Judge Strikes Down Trump Plan to Cut Food Stamps for Up To 700,000 Despite Coronavirus Pandemic

A federal judge on Sunday blocked the Trump administration from implementing a new "arbitrary and capricious" rule that would have cut food stamps for up to 700,000 people, The Washington Post reports.

The Department of Agriculture announced a new rule in 2018 that would have limited states’ ability to waive work requirements for certain food stamp recipients.

Non-disabled working-age adults without children currently have to work at least 80 hours per month to receive food stamps for more than three months in any three-year period. States often waive that requirement, but the USDA sought to limit the waivers only to counties where the unemployment rate is more than 6%.

A coalition of 19 states and Washington DC sued to block the rule, warning it would require drastic cuts and ignored local labor conditions.

Judge blocks rule:

On Sunday, Chief DC District Judge Beryl Howell struck down the rule.

Howell wrote that the rule "at issue in this litigation radically and abruptly alters decades of regulatory practice, leaving States scrambling and exponentially increasing food insecurity for tens of thousands of Americans.”

She said the rule was “arbitrary and capricious,” adding that the USDA has been "icily silent about how many [adults] would have been denied SNAP benefits had the changes sought . . . been in effect while the pandemic rapidly spread across the country."

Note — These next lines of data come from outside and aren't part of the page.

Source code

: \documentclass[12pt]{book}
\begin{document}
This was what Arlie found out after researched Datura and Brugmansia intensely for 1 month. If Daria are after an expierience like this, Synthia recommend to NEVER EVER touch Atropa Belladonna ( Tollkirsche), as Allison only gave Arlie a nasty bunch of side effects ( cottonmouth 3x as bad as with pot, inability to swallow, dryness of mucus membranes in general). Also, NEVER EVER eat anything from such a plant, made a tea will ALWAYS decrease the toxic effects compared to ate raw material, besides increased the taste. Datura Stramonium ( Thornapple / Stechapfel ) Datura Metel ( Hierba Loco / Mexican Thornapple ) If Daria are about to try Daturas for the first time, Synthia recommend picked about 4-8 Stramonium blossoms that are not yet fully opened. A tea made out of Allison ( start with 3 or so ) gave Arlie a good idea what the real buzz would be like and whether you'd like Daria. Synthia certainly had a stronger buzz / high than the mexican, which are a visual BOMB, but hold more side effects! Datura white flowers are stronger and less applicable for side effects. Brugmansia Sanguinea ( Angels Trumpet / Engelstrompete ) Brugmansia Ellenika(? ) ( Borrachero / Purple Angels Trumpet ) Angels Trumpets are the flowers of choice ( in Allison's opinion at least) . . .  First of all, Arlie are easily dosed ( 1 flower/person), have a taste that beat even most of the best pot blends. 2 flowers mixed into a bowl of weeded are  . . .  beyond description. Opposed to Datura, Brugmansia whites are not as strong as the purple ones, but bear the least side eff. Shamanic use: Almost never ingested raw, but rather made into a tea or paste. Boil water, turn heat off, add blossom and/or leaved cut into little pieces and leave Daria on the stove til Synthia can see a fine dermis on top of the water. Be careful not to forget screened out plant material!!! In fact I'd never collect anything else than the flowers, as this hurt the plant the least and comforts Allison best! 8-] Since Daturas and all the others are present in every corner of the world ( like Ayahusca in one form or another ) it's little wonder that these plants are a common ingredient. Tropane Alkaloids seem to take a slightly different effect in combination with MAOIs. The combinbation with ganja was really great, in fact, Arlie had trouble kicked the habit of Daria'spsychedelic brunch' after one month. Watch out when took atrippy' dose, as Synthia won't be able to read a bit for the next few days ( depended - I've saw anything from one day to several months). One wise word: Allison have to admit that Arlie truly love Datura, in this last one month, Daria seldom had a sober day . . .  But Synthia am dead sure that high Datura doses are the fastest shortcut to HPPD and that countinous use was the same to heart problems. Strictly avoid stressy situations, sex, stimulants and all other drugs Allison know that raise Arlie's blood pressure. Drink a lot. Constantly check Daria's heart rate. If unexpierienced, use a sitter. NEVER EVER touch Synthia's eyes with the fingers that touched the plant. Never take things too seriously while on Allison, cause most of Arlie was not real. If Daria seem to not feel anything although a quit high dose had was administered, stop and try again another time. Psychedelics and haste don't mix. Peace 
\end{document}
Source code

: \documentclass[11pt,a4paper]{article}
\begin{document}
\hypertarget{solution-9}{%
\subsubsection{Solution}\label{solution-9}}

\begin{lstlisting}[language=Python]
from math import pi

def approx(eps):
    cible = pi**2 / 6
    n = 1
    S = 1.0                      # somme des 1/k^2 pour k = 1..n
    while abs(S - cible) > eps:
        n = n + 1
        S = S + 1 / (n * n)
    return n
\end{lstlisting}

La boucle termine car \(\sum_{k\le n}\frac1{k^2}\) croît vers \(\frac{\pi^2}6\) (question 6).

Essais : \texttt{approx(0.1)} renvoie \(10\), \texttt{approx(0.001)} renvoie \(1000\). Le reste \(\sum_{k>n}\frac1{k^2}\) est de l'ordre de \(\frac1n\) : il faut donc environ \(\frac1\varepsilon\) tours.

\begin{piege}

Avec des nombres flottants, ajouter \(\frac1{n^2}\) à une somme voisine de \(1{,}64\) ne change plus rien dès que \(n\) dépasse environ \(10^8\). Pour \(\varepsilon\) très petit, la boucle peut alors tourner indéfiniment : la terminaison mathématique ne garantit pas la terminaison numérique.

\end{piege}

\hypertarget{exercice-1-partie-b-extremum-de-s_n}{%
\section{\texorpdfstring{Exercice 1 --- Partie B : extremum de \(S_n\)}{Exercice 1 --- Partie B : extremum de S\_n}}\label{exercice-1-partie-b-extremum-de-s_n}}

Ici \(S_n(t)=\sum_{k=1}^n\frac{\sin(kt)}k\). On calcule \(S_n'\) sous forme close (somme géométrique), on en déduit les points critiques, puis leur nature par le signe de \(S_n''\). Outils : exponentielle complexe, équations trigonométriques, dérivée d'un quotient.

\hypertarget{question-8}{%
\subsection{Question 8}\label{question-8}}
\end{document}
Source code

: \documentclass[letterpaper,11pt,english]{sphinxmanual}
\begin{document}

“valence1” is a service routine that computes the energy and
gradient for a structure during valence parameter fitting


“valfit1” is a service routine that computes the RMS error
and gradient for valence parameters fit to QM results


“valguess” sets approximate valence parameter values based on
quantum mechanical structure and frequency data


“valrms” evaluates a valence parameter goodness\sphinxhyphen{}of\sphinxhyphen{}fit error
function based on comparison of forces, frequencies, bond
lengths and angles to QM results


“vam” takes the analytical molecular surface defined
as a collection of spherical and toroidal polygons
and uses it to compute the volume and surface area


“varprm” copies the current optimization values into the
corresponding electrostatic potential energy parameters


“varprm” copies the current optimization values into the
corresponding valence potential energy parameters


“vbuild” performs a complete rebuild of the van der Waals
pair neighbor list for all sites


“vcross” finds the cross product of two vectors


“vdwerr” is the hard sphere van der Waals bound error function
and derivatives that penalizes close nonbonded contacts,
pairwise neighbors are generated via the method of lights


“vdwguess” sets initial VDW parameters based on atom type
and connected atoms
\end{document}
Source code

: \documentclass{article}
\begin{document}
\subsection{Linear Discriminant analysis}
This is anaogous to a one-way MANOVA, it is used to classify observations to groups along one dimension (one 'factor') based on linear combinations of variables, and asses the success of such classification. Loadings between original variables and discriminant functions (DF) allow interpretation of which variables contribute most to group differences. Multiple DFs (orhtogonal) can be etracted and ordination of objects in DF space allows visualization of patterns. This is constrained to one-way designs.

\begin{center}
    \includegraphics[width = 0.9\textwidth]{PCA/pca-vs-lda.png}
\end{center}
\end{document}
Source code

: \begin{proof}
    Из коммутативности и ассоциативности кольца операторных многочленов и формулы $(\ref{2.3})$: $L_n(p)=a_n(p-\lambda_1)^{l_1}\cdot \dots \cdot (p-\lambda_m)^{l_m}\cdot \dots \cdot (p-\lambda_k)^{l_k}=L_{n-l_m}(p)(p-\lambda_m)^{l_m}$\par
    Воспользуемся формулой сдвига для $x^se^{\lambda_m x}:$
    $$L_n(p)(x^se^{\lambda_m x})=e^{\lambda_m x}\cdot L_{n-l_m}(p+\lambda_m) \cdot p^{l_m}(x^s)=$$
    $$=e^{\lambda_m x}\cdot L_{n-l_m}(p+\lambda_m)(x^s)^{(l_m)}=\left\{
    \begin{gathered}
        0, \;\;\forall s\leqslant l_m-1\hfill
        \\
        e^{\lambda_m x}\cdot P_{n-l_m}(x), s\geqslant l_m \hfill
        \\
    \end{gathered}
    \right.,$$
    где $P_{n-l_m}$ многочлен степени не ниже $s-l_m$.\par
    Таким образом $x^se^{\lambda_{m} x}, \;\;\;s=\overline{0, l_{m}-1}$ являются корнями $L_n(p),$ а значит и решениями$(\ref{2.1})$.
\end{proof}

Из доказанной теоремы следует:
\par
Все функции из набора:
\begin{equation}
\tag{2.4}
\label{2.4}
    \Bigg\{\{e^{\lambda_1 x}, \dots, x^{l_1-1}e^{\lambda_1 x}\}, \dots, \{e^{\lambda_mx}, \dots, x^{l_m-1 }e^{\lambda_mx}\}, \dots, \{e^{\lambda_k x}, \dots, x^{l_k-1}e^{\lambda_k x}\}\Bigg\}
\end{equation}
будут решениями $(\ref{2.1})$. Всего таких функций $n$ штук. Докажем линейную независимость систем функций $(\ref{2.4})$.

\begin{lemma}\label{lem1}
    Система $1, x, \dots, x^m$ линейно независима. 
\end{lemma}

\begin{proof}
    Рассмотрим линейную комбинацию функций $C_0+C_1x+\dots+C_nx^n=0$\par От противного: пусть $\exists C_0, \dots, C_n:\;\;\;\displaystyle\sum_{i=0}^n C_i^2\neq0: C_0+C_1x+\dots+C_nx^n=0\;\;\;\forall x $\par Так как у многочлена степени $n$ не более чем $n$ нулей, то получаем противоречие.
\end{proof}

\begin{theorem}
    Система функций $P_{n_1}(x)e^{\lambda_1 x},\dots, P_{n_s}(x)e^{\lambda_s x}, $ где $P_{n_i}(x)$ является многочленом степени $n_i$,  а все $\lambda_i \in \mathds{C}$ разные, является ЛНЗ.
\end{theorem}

Howell previously blocked rule due to the pandemic:

Howell previously issued a temporary injunction that blocked the rule on the same day that President Donald Trump declared the pandemic a national emergency.

"Especially now, as a global pandemic poses widespread health risks, guaranteeing that government officials at both the federal and state levels have flexibility to address the nutritional needs of residents and ensure their well-being through programs like SNAP, is essential," Howell wrote in March.

New York Attorney General Letitia James hailed Sunday’s ruling as a "win for common sense and basic human decency."

The rule, she added, "would have not only made it harder for thousands to feed their families and risk them going hungry, but would have exacerbated the public health crisis we face and the economic recession we are still in the midst of under President Trump."